(Source texts of formatted documents)
--------------------------------

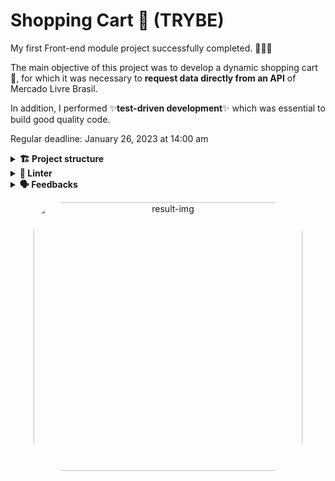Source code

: # Shopping Cart 🛒 (TRYBE)

My first Front-end module project successfully completed. 🚀🚀🚀

The main objective of this project was to develop a dynamic shopping cart 🛒, for which it was necessary to **request data directly from an API** of Mercado Livre Brasil.

In addition, I performed ✨**test-driven development**✨ which was essential to build good quality code.

Regular deadline:
January 26, 2023 at 14:00 am

<details>
  <summary><strong>🏗 Project structure</strong></summary><br />

### Files and Functions

The `tests` folder, contains the `fetchProduct.test.js` and `fetchProductsList.test.js` files, where I implemented the tests for each of the functions of the same name.

The `helpers` folder contains the `fetchFunctions.js` file, where I implemented the request for the APIs of Mercado Livre Brasil.

In `main.js`, I implemented the logic for the notification messages and render the products on the screen.

In the `shopFunctions.js` file, I implemented the logic of adding items to the cart, saving their information in Local Storage and also removing products from the shopping cart.

The `helpers` folder contains the `cartFunctions.js` file, where I implemented the logic of saving product prices in Local Storage.

In `cepFunctions.js`, I implemented the logic to query the users' postal address.

</details>

<details>
  <summary><strong>🔎 Linter</strong></summary><br />

### ESLint e Stylelint

To ensure code quality, the `ESLint` and `Stylelint` linters were used in this project.
So the code will be available with good development practices, being more readable and easy to maintain!

ESLint is a tool for identifying and reporting patterns found in ECMAScript/JavaScript code. In many ways it is similar to JSLint and JSHint with a few exceptions:

* ESLint uses Espree for JavaScript parsing.
* ESLint uses an AST to evaluate patterns in code.
* ESLint is completely 'pluggable', each of the rules is a plugin and you can add […]

</details>

<details>
  <summary><strong>🗣 Feedbacks</strong></summary><br />
  
_Give me feedbacks, I'm open to new ideas_ 😉

</details>

<p align="center">
  <img
    src="https://media.discordapp.net/attachments/1062029691860566078/1066018181161963671/Captura_de_tela_em_2023-01-20_11-22-55.png?width=738&height=415"
    alt="result-img" height="430" style="border-radius:50px;">
</p>
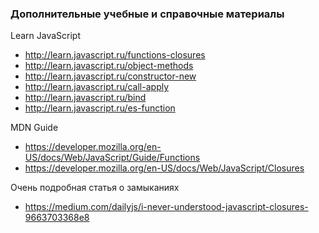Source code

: ### Дополнительные учебные и справочные материалы

Learn JavaScript
 - http://learn.javascript.ru/functions-closures
 - http://learn.javascript.ru/object-methods
 - http://learn.javascript.ru/constructor-new
 - http://learn.javascript.ru/call-apply
 - http://learn.javascript.ru/bind
 - http://learn.javascript.ru/es-function

MDN Guide
 - https://developer.mozilla.org/en-US/docs/Web/JavaScript/Guide/Functions
 - https://developer.mozilla.org/en-US/docs/Web/JavaScript/Closures
 

Очень подробная статья о замыканиях
 - https://medium.com/dailyjs/i-never-understood-javascript-closures-9663703368e8
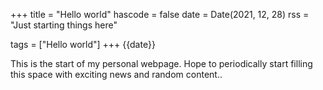 +++
title = "Hello world"
hascode = false
date = Date(2021, 12, 28)
rss = "Just starting things here"

tags = ["Hello world"]
+++
{{date}}

This is the start of my personal webpage. Hope to periodically start filling this space
with exciting news and random content..
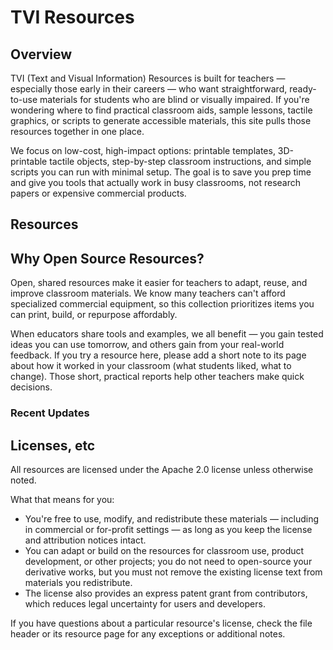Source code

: # TVI Resources

## Overview

TVI (Text and Visual Information) Resources is built for teachers — especially those early in their careers — who want straightforward, ready-to-use materials for students who are blind or visually impaired. If you're wondering where to find practical classroom aids, sample lessons, tactile graphics, or scripts to generate accessible materials, this site pulls those resources together in one place.

We focus on low-cost, high-impact options: printable templates, 3D-printable tactile objects, step-by-step classroom instructions, and simple scripts you can run with minimal setup. The goal is to save you prep time and give you tools that actually work in busy classrooms, not research papers or expensive commercial products.

## Resources

## Why Open Source Resources?

Open, shared resources make it easier for teachers to adapt, reuse, and improve classroom materials. We know many teachers can't afford specialized commercial equipment, so this collection prioritizes items you can print, build, or repurpose affordably.

When educators share tools and examples, we all benefit — you gain tested ideas you can use tomorrow, and others gain from your real-world feedback. If you try a resource here, please add a short note to its page about how it worked in your classroom (what students liked, what to change). Those short, practical reports help other teachers make quick decisions.



### Recent Updates


## Licenses, etc

All resources are licensed under the Apache 2.0 license unless otherwise noted.

What that means for you:

- You're free to use, modify, and redistribute these materials — including in commercial or for-profit settings — as long as you keep the license and attribution notices intact.
- You can adapt or build on the resources for classroom use, product development, or other projects; you do not need to open-source your derivative works, but you must not remove the existing license text from materials you redistribute.
- The license also provides an express patent grant from contributors, which reduces legal uncertainty for users and developers.

If you have questions about a particular resource's license, check the file header or its resource page for any exceptions or additional notes.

--------------------------------

Requirement
Return each line from the records that includes the word "summary".

Output for this task
  <summary><strong>🏗 Project structure</strong></summary><br />
  <summary><strong>🔎 Linter</strong></summary><br />
  <summary><strong>🗣 Feedbacks</strong></summary><br />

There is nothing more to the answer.